Why vastly simplified? The overwhelming feedback from the original Dummies Guide to Dolby Atmos is, “I think I get it. Now how do I add Dolby Atmos again?”
While the Dummies Guide to Dolby Atmos (here) is mandatory reading before you try to get superb Dolby Atmos sound we admit the guide is more for techy types.
So here are the simple, clear, easy steps you need to tick off before you have real Dolby Atmos.
What is Dolby Atmos?
Normal 2.0 stereo and 5.1 surround sound are on one horizontal ‘plane’ – Front (left, right, centre) and rear (left and right). Dolby Vision and Dolby Atmos content and means it adds 3D vertical ’height’ to sounds – Front (left, right) and rear (left, right) overhead sounds. Atmos is at least 5.1.2 or 4 where the last digit is the number of overhead channels.
Dolby Atmos content can come from Netflix and other internet streaming services or a 4K Dolby Vision/Atmos Blue-ray player or set-top-box like NVIDIA Shield.
You must have a Dolby Vision and Dolby Atmos compatible TV. If not get one!
Despite the claim that some TVs are compatible all it means is that if you play Dolby Atmos content it can decode and downmix this to its TV speakers – usually a 2.0 stereo. You don’t get Atmos 3D sound from this.
But it can passthrough the Atmos signal to an Atmos soundbar.
To do this the TV must have an HDMI 2.1 and eARC port, and you must use HDMI 2.1 cables – Premium High Speed 2.0 (4K@60Hz – good) or Ultra-High-Speed 2.1 (4/8K@120Hz – best).
Dolby Atmos soundbar
Look for 5.1.2 (good), 5.1.4 (better) or 7.1.4 (best). Some are offering 9.1.4 – even better but largely overkill.

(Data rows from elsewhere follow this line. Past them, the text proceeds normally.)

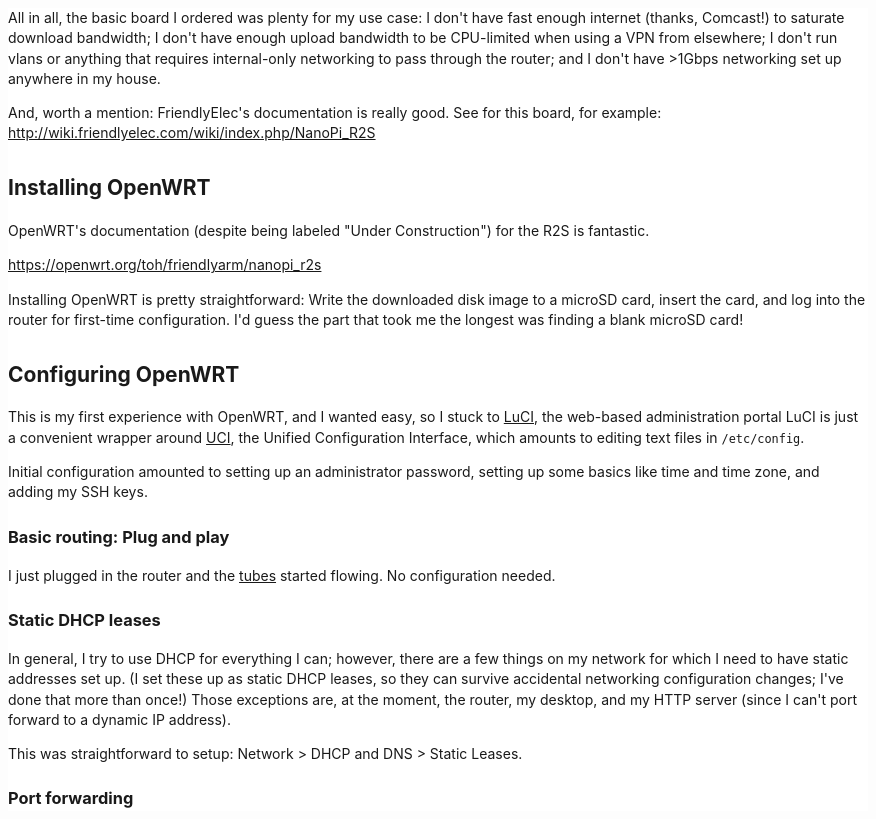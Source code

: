 [^pcie-wifi-too]: This board also includes an M.2 slot for a PCIe WiFi adapter
    on the bottom, which I can buy for an extra $18. I didn't include that in my
    comparison, because I use a discrete access point, which is designed to be
    an access point and nothing else.

All in all, the basic board I ordered was plenty for my use case: I don't have
fast enough internet (thanks, Comcast!) to saturate download bandwidth; I don't
have enough upload bandwidth to be CPU-limited when using a VPN from elsewhere;
I don't run vlans or anything that requires internal-only networking to pass
through the router; and I don't have >1Gbps networking set up anywhere in my
house.

And, worth a mention: FriendlyElec's documentation is really good. See for this
board, for example: http://wiki.friendlyelec.com/wiki/index.php/NanoPi_R2S

## Installing OpenWRT

OpenWRT's documentation (despite being labeled "Under Construction") for the R2S
is fantastic.

https://openwrt.org/toh/friendlyarm/nanopi_r2s

Installing OpenWRT is pretty straightforward: Write the downloaded disk image to
a microSD card, insert the card, and log into the router for first-time
configuration. I'd guess the part that took me the longest was finding a blank
microSD card!

## Configuring OpenWRT

This is my first experience with OpenWRT, and I wanted easy, so I stuck to
[LuCI](https://openwrt.org/docs/guide-user/luci/luci.essentials), the web-based
administration portal LuCI is just a convenient wrapper around
[UCI](https://openwrt.org/docs/guide-user/base-system/uci), the Unified
Configuration Interface, which amounts to editing text files in `/etc/config`.

Initial configuration amounted to setting up an administrator password, setting
up some basics like time and time zone, and adding my SSH keys.

### Basic routing: Plug and play

I just plugged in the router and the
[tubes](https://en.wikipedia.org/wiki/Series_of_tubes) started flowing. No
configuration needed.

### Static DHCP leases
In general, I try to use DHCP for everything I can; however, there are a few
things on my network for which I need to have static addresses set up. (I set
these up as static DHCP leases, so they can survive accidental networking
configuration changes; I've done that more than once!) Those exceptions are, at
the moment, the router, my desktop, and my HTTP server (since I can't port
forward to a dynamic IP address).

This was straightforward to setup: Network > DHCP and DNS > Static Leases.

### Port forwarding


[^which-im-happy-to-get-away-from]: I'm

Our strongest recommendation is to buy an Atmos soundbar with at least two separate rear speakers. If a single soundbar and sub-woofer ‘does it all’ it means it has to bounce Dolby channels off ceilings and walls. We call this psychoacoustic trickery and its never as good.
Adding a Dolby Atmos soundbar to a non-Dolby Vision/Atmos TV means at best you will get 5.1 faux surround sound.
Thats it – Dummies guide to Dolby Atmos – vastly simplified
If you have a non-Dolby Vision/Atmos TV you can’t add Atmos to it. Buy a low-cost 2.1, 3.1 or 5.1 soundbar for sound reinforcement. This is perfect for free-to-air and HD streaming.
If you have a Dolby Vision/Atmos TV buy at least a true 5.1.2 or 7.1.4 Dolby Atmos with dedicated rear surround/up-firing speakers.
None of this makes any sense.
In a movie theater, there are 30-40 or more “overhead” speakers, plus all the surround speakers, etc. And I’ve got a Lenovo laptop that says “Dolby Atmos” and it has only two speakers. All of this is starting to seem more like a Dolby scam then real audio.
In the days of THX Sound, the goal was always “to make every venue sound the same as the mixing studio”. Now it seems all we’re interested in doing is tricking the consumer into buying more speakers and more amplifiers with little practical difference for the consumer. Just “more”.
The same goes for Dolby Vision. I understand what the theory says, and it might result in a slightly better picture in a dark movie theater. But at home the Dolby Vision pictures are far too dark in an average room and most consumers end up turning it off.
It would seem its all about Dolby getting their logo on the box, and less to do with a better experience.
Dolby Vision makes a great deal of difference and it requires a 1000nit panel (up to 10,000 nits). Dolbly Atmos is 130 separate sound elements (yes these could be speakers) that move phased sound around the speakers. DTX is another type of spatial sound that is losing out to Atmos. All a Dolby Atmos device needs is a proprietary licensed decoder chip to down-mix to the avaialbe speakers – usually stereo in a TV. The minimum for decent home Atmos is 5.1.2 (2 front height channels) but I prefer 5.1.4 or 7.1.4 for a better 3D sound experience. Once you have experiences decent Dolbly Vision and Atmos for movies you wont go back.
Jim, For you no Atmos in your future. If you can’t understand the whole premise, try this: In stereo you have a limited amount of ‘speaker space’ to fill. In Atmos you have the whole room for sound placement. So you can cram everything into 2, but I’ll just enjoy Atmos (and all it’s breathing room)!